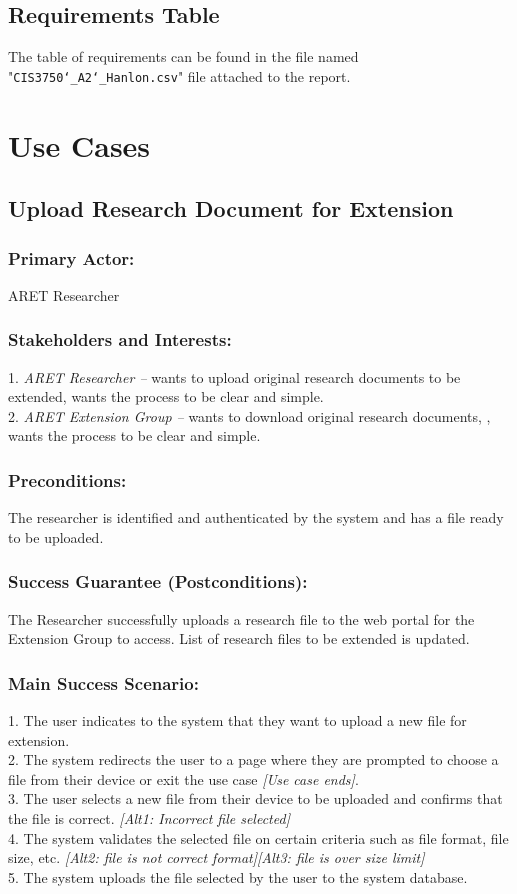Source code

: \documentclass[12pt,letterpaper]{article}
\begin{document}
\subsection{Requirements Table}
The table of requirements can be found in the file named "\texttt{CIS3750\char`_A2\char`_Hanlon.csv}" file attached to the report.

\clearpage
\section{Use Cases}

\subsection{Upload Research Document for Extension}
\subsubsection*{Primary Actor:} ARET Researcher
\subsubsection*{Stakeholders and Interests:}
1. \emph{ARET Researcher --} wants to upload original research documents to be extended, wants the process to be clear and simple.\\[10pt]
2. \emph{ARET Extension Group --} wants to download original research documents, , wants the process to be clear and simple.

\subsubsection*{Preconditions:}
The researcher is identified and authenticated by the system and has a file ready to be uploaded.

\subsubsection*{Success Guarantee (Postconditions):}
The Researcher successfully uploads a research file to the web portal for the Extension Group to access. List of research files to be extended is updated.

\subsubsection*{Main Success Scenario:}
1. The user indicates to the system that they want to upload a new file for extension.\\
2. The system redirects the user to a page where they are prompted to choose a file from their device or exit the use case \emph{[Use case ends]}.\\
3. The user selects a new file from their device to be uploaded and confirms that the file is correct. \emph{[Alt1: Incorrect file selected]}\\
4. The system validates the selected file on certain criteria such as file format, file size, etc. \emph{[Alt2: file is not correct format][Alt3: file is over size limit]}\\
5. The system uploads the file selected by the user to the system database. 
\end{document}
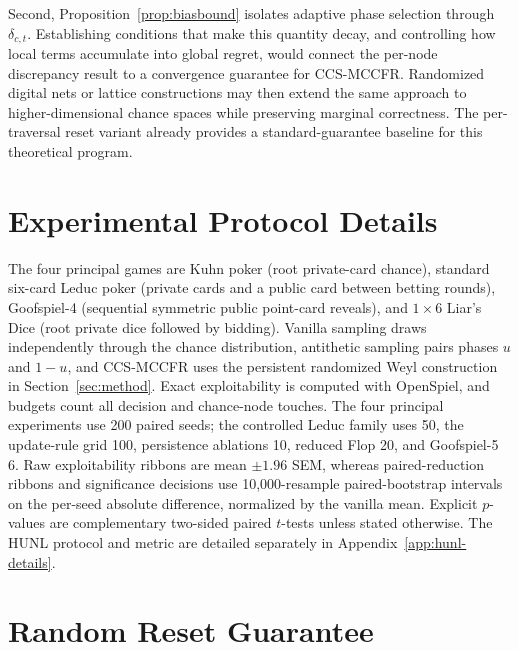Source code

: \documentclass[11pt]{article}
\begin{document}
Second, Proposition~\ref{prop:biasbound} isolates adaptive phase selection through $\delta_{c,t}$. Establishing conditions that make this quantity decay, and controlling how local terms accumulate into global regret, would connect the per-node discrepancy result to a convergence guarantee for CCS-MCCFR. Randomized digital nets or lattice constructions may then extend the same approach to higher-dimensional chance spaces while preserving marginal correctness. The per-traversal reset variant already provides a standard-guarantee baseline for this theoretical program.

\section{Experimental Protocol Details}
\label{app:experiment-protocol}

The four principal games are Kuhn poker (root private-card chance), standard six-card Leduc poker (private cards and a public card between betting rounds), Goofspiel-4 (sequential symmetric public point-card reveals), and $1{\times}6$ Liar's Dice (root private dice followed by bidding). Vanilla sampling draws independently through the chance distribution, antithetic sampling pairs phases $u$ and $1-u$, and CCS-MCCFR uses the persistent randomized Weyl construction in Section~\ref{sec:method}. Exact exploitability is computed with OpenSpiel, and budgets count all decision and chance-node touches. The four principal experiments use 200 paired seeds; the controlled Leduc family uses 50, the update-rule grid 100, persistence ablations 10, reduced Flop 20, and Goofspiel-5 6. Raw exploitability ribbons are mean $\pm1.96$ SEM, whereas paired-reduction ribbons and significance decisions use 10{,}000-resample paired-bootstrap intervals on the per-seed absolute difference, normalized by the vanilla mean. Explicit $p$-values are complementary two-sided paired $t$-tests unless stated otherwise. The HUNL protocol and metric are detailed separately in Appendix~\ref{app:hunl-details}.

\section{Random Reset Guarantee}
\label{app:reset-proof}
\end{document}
____
Directions:
The result should be the full material above, word for word, with its pictures omitted.

Exercise output:
Source code

: \documentclass[12pt,letterpaper]{article}
\begin{document}
\subsection{Requirements Table}
The table of requirements can be found in the file named "\texttt{CIS3750\char`_A2\char`_Hanlon.csv}" file attached to the report.

\clearpage
\section{Use Cases}

\subsection{Upload Research Document for Extension}
\subsubsection*{Primary Actor:} ARET Researcher
\subsubsection*{Stakeholders and Interests:}
1. \emph{ARET Researcher --} wants to upload original research documents to be extended, wants the process to be clear and simple.\\[10pt]
2. \emph{ARET Extension Group --} wants to download original research documents, , wants the process to be clear and simple.

\subsubsection*{Preconditions:}
The researcher is identified and authenticated by the system and has a file ready to be uploaded.

\subsubsection*{Success Guarantee (Postconditions):}
The Researcher successfully uploads a research file to the web portal for the Extension Group to access. List of research files to be extended is updated.

\subsubsection*{Main Success Scenario:}
1. The user indicates to the system that they want to upload a new file for extension.\\
2. The system redirects the user to a page where they are prompted to choose a file from their device or exit the use case \emph{[Use case ends]}.\\
3. The user selects a new file from their device to be uploaded and confirms that the file is correct. \emph{[Alt1: Incorrect file selected]}\\
4. The system validates the selected file on certain criteria such as file format, file size, etc. \emph{[Alt2: file is not correct format][Alt3: file is over size limit]}\\
5. The system uploads the file selected by the user to the system database. 
\end{document}
Source code

: \documentclass[11pt]{article}
\begin{document}
Second, Proposition~\ref{prop:biasbound} isolates adaptive phase selection through $\delta_{c,t}$. Establishing conditions that make this quantity decay, and controlling how local terms accumulate into global regret, would connect the per-node discrepancy result to a convergence guarantee for CCS-MCCFR. Randomized digital nets or lattice constructions may then extend the same approach to higher-dimensional chance spaces while preserving marginal correctness. The per-traversal reset variant already provides a standard-guarantee baseline for this theoretical program.

\section{Experimental Protocol Details}
\label{app:experiment-protocol}

The four principal games are Kuhn poker (root private-card chance), standard six-card Leduc poker (private cards and a public card between betting rounds), Goofspiel-4 (sequential symmetric public point-card reveals), and $1{\times}6$ Liar's Dice (root private dice followed by bidding). Vanilla sampling draws independently through the chance distribution, antithetic sampling pairs phases $u$ and $1-u$, and CCS-MCCFR uses the persistent randomized Weyl construction in Section~\ref{sec:method}. Exact exploitability is computed with OpenSpiel, and budgets count all decision and chance-node touches. The four principal experiments use 200 paired seeds; the controlled Leduc family uses 50, the update-rule grid 100, persistence ablations 10, reduced Flop 20, and Goofspiel-5 6. Raw exploitability ribbons are mean $\pm1.96$ SEM, whereas paired-reduction ribbons and significance decisions use 10{,}000-resample paired-bootstrap intervals on the per-seed absolute difference, normalized by the vanilla mean. Explicit $p$-values are complementary two-sided paired $t$-tests unless stated otherwise. The HUNL protocol and metric are detailed separately in Appendix~\ref{app:hunl-details}.

\section{Random Reset Guarantee}
\label{app:reset-proof}
\end{document}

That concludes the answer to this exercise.